_Records for this task_.
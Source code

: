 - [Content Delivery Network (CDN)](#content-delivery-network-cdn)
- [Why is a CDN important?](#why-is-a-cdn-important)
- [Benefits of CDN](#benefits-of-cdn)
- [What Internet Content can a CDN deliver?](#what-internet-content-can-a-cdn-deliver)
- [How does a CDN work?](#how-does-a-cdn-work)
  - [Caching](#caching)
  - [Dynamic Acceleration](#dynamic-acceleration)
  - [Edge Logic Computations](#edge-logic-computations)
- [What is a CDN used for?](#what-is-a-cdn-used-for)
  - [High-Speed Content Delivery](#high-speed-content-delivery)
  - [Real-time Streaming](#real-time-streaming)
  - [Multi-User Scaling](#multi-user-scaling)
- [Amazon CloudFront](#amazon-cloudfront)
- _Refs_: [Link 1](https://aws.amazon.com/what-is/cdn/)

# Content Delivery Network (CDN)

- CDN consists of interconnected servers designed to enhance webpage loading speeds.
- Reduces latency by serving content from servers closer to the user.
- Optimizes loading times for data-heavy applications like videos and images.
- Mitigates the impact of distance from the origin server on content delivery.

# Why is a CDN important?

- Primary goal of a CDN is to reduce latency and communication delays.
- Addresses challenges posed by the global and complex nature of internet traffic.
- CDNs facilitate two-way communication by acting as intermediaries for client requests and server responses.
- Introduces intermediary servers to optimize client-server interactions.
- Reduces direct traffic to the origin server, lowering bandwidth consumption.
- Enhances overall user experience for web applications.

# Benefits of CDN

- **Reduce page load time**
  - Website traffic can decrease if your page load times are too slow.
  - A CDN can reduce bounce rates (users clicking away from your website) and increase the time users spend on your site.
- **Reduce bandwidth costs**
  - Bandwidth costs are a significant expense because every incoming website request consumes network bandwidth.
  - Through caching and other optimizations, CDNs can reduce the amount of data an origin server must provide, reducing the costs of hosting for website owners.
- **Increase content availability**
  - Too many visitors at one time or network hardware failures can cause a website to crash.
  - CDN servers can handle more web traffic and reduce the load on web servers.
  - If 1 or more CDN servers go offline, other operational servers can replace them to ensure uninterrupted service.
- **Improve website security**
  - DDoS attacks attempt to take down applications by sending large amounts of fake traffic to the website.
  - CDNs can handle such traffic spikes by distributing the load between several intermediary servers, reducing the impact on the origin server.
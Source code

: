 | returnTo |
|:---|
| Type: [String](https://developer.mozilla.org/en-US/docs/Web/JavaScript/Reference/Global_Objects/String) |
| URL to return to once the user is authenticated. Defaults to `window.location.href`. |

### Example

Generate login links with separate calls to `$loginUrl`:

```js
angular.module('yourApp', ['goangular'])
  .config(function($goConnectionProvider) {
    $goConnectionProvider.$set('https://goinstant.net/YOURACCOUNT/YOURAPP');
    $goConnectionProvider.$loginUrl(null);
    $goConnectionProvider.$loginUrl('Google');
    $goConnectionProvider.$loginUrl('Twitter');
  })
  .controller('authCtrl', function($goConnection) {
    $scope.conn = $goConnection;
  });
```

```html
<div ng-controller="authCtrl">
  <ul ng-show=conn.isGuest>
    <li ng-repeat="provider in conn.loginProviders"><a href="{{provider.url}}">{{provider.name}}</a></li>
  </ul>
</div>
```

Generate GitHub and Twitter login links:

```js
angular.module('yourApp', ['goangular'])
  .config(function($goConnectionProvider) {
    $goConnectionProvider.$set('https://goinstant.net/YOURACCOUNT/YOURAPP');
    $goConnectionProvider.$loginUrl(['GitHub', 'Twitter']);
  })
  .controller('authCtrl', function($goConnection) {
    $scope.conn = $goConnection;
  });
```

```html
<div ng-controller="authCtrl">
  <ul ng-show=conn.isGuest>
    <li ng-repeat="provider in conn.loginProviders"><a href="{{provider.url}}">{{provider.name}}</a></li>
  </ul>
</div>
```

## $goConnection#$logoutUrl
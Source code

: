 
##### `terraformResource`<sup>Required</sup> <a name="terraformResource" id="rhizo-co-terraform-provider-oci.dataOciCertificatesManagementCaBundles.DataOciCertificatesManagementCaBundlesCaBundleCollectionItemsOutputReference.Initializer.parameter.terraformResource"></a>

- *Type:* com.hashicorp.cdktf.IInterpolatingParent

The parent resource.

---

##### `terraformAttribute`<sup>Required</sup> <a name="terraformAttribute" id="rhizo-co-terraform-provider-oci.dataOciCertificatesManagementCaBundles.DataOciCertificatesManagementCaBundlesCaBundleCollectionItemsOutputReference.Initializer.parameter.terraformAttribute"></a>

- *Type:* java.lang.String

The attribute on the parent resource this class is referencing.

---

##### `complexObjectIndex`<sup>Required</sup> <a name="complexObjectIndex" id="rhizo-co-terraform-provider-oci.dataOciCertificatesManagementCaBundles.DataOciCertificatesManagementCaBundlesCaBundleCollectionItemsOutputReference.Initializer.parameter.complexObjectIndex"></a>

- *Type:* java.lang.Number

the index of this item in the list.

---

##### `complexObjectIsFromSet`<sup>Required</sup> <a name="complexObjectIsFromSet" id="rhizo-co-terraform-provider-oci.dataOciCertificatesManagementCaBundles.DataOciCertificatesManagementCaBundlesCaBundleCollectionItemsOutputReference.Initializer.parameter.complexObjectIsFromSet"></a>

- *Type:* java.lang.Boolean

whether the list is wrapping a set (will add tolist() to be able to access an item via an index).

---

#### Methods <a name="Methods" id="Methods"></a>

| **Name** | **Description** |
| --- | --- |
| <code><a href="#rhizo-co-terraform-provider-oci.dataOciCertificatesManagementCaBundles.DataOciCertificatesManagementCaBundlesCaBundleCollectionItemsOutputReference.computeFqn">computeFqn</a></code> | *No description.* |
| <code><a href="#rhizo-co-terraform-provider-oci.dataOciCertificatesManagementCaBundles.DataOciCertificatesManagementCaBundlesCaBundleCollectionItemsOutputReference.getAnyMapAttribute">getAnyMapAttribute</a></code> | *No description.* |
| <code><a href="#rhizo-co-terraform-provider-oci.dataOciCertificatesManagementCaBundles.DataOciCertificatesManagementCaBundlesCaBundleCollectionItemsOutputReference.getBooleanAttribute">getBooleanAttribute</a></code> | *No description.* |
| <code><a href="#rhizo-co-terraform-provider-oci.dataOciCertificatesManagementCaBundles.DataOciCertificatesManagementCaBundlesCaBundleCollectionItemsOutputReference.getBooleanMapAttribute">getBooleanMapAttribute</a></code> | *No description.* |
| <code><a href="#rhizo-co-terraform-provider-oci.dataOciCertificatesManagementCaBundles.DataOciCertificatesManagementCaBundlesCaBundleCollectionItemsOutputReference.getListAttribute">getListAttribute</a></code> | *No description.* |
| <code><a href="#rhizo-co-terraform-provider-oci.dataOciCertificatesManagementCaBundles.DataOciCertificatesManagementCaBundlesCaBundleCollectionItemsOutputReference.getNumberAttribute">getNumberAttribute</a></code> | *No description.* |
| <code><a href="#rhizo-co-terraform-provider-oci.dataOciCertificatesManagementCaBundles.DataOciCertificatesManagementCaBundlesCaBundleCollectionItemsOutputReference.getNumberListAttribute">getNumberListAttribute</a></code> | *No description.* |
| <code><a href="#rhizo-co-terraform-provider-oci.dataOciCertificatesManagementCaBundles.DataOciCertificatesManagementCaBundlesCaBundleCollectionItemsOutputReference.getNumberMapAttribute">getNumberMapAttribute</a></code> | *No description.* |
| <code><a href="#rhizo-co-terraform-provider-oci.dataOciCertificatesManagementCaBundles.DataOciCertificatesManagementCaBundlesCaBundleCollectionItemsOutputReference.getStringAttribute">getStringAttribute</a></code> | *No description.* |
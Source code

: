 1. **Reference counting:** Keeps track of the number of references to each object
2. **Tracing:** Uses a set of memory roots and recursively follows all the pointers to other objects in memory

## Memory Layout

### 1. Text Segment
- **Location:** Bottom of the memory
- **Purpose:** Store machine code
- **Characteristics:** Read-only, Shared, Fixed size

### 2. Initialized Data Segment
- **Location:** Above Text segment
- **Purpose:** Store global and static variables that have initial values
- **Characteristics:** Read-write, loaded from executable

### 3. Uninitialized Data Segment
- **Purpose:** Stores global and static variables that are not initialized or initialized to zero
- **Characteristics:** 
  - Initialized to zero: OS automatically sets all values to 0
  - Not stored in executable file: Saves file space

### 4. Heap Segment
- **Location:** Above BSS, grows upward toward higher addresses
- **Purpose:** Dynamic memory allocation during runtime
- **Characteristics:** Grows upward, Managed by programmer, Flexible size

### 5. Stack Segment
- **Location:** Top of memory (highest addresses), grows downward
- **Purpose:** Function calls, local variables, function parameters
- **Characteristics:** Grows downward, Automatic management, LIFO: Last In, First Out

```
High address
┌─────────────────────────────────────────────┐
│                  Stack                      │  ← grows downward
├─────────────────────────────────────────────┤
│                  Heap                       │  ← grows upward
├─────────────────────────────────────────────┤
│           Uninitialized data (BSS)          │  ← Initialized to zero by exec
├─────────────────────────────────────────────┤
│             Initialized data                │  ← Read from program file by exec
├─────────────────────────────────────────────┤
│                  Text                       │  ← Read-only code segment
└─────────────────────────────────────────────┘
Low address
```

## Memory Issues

_What you have to do_. The records above should be printed exactly, please, from the first line through the line containing "- CDN consists", with both ends kept and nothing past it.

_Solution to this exercise_.
Source code

: - [Content Delivery Network (CDN)](#content-delivery-network-cdn)
- [Why is a CDN important?](#why-is-a-cdn-important)
- [Benefits of CDN](#benefits-of-cdn)
- [What Internet Content can a CDN deliver?](#what-internet-content-can-a-cdn-deliver)
- [How does a CDN work?](#how-does-a-cdn-work)
  - [Caching](#caching)
  - [Dynamic Acceleration](#dynamic-acceleration)
  - [Edge Logic Computations](#edge-logic-computations)
- [What is a CDN used for?](#what-is-a-cdn-used-for)
  - [High-Speed Content Delivery](#high-speed-content-delivery)
  - [Real-time Streaming](#real-time-streaming)
  - [Multi-User Scaling](#multi-user-scaling)
- [Amazon CloudFront](#amazon-cloudfront)
- _Refs_: [Link 1](https://aws.amazon.com/what-is/cdn/)

# Content Delivery Network (CDN)

- CDN consists of interconnected servers designed to enhance webpage loading speeds.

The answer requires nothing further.